Real applications: Choose signals for local state, RxJS for HTTP/WebSockets/timers, hybrid when you need both patterns.

Common mistakes: Developers think signals replace all RxJS eliminating powerful operators. They use RxJS for simple state over-complicating code. They don't understand complementary relationship.

The output() function (Angular 17.2+) is the signal-based replacement for @Output with EventEmitter. It creates a typed output that components can bind to in templates. The emit method sends values to the parent. Unlike EventEmitter, output() does not rely on RxJS Observables and is a lightweight alternative.

@Component({
  selector: 'app-search',
  template: '<input (input)="onSearch($event)">'
})
export class SearchComponent {
  searchChange = output<string>();

  onSearch(event: Event) {
    const value = (event.target as HTMLInputElement).value;
    this.searchChange.emit(value);
  }
}

// Parent: <app-search (searchChange)="handleSearch($event)" />

Use output() with signal-based inputs to create a fully signal-based component API. It provides better type inference than EventEmitter.

Why it matters: Tests understanding of signal-based component communication. Shows you know modern output patterns.

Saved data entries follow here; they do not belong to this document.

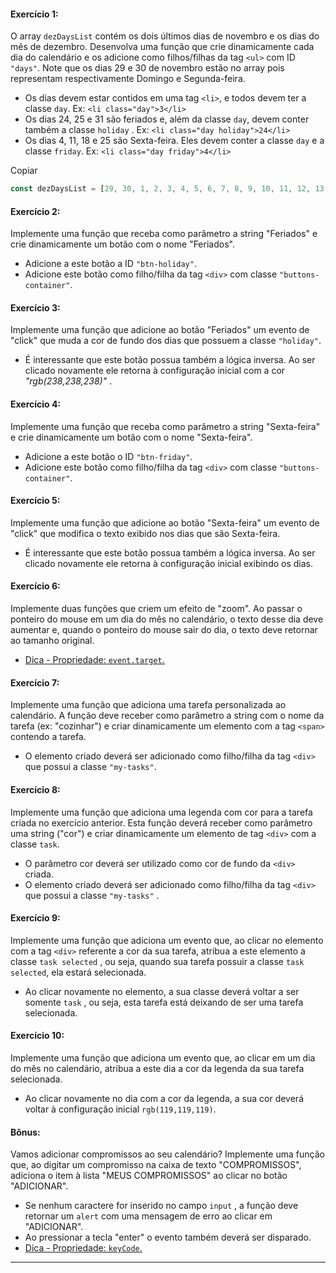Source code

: #### Exercício 1:

O array  `dezDaysList`  contém os dois últimos dias de novembro e os dias do mês de dezembro. Desenvolva uma função que crie dinamicamente cada dia do calendário e os adicione como filhos/filhas da tag  `<ul>`  com ID  `"days"`. Note que os dias 29 e 30 de novembro estão no array pois representam respectivamente Domingo e Segunda-feira.

-   Os dias devem estar contidos em uma tag  `<li>`, e todos devem ter a classe  `day`. Ex:  `<li class="day">3</li>`
-   Os dias 24, 25 e 31 são feriados e, além da classe  `day`, devem conter também a classe  `holiday`  . Ex:  `<li class="day holiday">24</li>`
-   Os dias 4, 11, 18 e 25 são Sexta-feira. Eles devem conter a classe  `day`  e a classe  `friday`. Ex:  `<li class="day friday">4</li>`

Copiar

```javascript
const dezDaysList = [29, 30, 1, 2, 3, 4, 5, 6, 7, 8, 9, 10, 11, 12, 13, 14, 15, 16, 17, 18, 19, 20, 21, 22, 23, 24, 25, 26, 27, 28, 29, 30, 31];;
```

#### Exercício 2:

Implemente uma função que receba como parâmetro a string "Feriados" e crie dinamicamente um botão com o nome "Feriados".

-   Adicione a este botão a ID  `"btn-holiday"`.
-   Adicione este botão como filho/filha da tag  `<div>`  com classe  `"buttons-container"`.

#### Exercício 3:

Implemente uma função que adicione ao botão "Feriados" um evento de "click" que muda a cor de fundo dos dias que possuem a classe  `"holiday"`.

-   É interessante que este botão possua também a lógica inversa. Ao ser clicado novamente ele retorna à configuração inicial com a cor  _"rgb(238,238,238)"_ .

#### Exercício 4:

Implemente uma função que receba como parâmetro a string "Sexta-feira" e crie dinamicamente um botão com o nome "Sexta-feira".

-   Adicione a este botão o ID  `"btn-friday"`.
-   Adicione este botão como filho/filha da tag  `<div>`  com classe  `"buttons-container"`.

#### Exercício 5:

Implemente uma função que adicione ao botão "Sexta-feira" um evento de "click" que modifica o texto exibido nos dias que são Sexta-feira.

-   É interessante que este botão possua também a lógica inversa. Ao ser clicado novamente ele retorna à configuração inicial exibindo os dias.

#### Exercício 6:

Implemente duas funções que criem um efeito de "zoom". Ao passar o ponteiro do mouse em um dia do mês no calendário, o texto desse dia deve aumentar e, quando o ponteiro do mouse sair do dia, o texto deve retornar ao tamanho original.

-   [Dica - Propriedade:  `event.target`.](https://developer.mozilla.org/en-US/docs/Web/API/Event/target)

#### Exercício 7:

Implemente uma função que adiciona uma tarefa personalizada ao calendário. A função deve receber como parâmetro a string com o nome da tarefa (ex: "cozinhar") e criar dinamicamente um elemento com a tag  `<span>`  contendo a tarefa.

-   O elemento criado deverá ser adicionado como filho/filha da tag  `<div>`  que possui a classe  `"my-tasks"`.

#### Exercício 8:

Implemente uma função que adiciona uma legenda com cor para a tarefa criada no exercício anterior. Esta função deverá receber como parâmetro uma string ("cor") e criar dinamicamente um elemento de tag  `<div>`  com a classe  `task`.

-   O parâmetro cor deverá ser utilizado como cor de fundo da  `<div>`  criada.
-   O elemento criado deverá ser adicionado como filho/filha da tag  `<div>`  que possui a classe  `"my-tasks"` .

#### Exercício 9:

Implemente uma função que adiciona um evento que, ao clicar no elemento com a tag  `<div>`  referente a cor da sua tarefa, atribua a este elemento a classe  `task selected`  , ou seja, quando sua tarefa possuir a classe  `task selected`, ela estará selecionada.

-   Ao clicar novamente no elemento, a sua classe deverá voltar a ser somente  `task`  , ou seja, esta tarefa está deixando de ser uma tarefa selecionada.

#### Exercício 10:

Implemente uma função que adiciona um evento que, ao clicar em um dia do mês no calendário, atribua a este dia a cor da legenda da sua tarefa selecionada.

-   Ao clicar novamente no dia com a cor da legenda, a sua cor deverá voltar à configuração inicial  `rgb(119,119,119)`.

#### Bônus:

Vamos adicionar compromissos ao seu calendário? Implemente uma função que, ao digitar um compromisso na caixa de texto "COMPROMISSOS", adiciona o item à lista "MEUS COMPROMISSOS" ao clicar no botão "ADICIONAR".

-   Se nenhum caractere for inserido no campo  `input`  , a função deve retornar um  `alert`  com uma mensagem de erro ao clicar em "ADICIONAR".
-   Ao pressionar a tecla "enter" o evento também deverá ser disparado.
-   [Dica - Propriedade:  `keyCode`.](https://www.w3schools.com/JSREF/event_key_keycode.asp)

----------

Real applications: Custom form controls, search components, filtering controls, modal dialogs, reusable widget communication.

Common mistakes: Developers don't use output() still using EventEmitter. They forget to call emit() on outputs. They don't understand typed outputs provide better type safety.

linkedSignal (Angular 18+) creates a writable signal whose value is automatically reset when a source signal changes. It acts like a computed signal that you can also manually set. This bridges the gap between computed (read-only) and regular signals (no auto-tracking). It is useful for values that should reset when their parent changes.

const users = signal<User[]>([]);

// selectedUser resets whenever users list changes
const selectedUser = linkedSignal(() => users()[0]);

// Can still manually set it
selectedUser.set(users()[2]);

// When users changes, selectedUser auto-resets to first user

Use linkedSignal for selected items that should reset when lists change, or form values that should reset when the parent entity changes.

Why it matters: Tests understanding of advanced signal patterns. Shows you know niche use cases for specialized signals.

Real applications: Selected user resets when user list changes, selected tab in panels, form values reset when parent entity loads, filtering state.

Common mistakes: Developers don't know linkedSignal exists. They use effects to manually reset on source changes. They don't understand auto-reset behavior.

Signals integrate with Angular's change detection by marking the component for check when a signal used in the template changes. With zoneless mode, signals enable fine-grained reactivity where only specific DOM bindings tied to the changed signal are updated. In OnPush components, signals automatically trigger the right updates without needing markForCheck().

@Component({
  changeDetection: ChangeDetectionStrategy.OnPush,
  template: '<p>{{ name() }}</p><button (click)="update()">Update</button>'
})
export class NameComponent {
  name = signal('Angular');
  update() { this.name.set('Updated'); } // auto-triggers view update
}

This is more efficient than zone-based change detection which checks the entire component tree. Signals enable the future zoneless Angular architecture.

Why it matters: Tests understanding of change detection optimization. Shows you know how signals improve performance.

Real applications: Large applications with many components, performance-critical dashboards, real-time data applications, games.

Common mistakes: Developers don't understand signals eliminate zone overhead. They use OnPush strategy + signals (good practice but signals alone sufficient). They don't leverage zoneless future.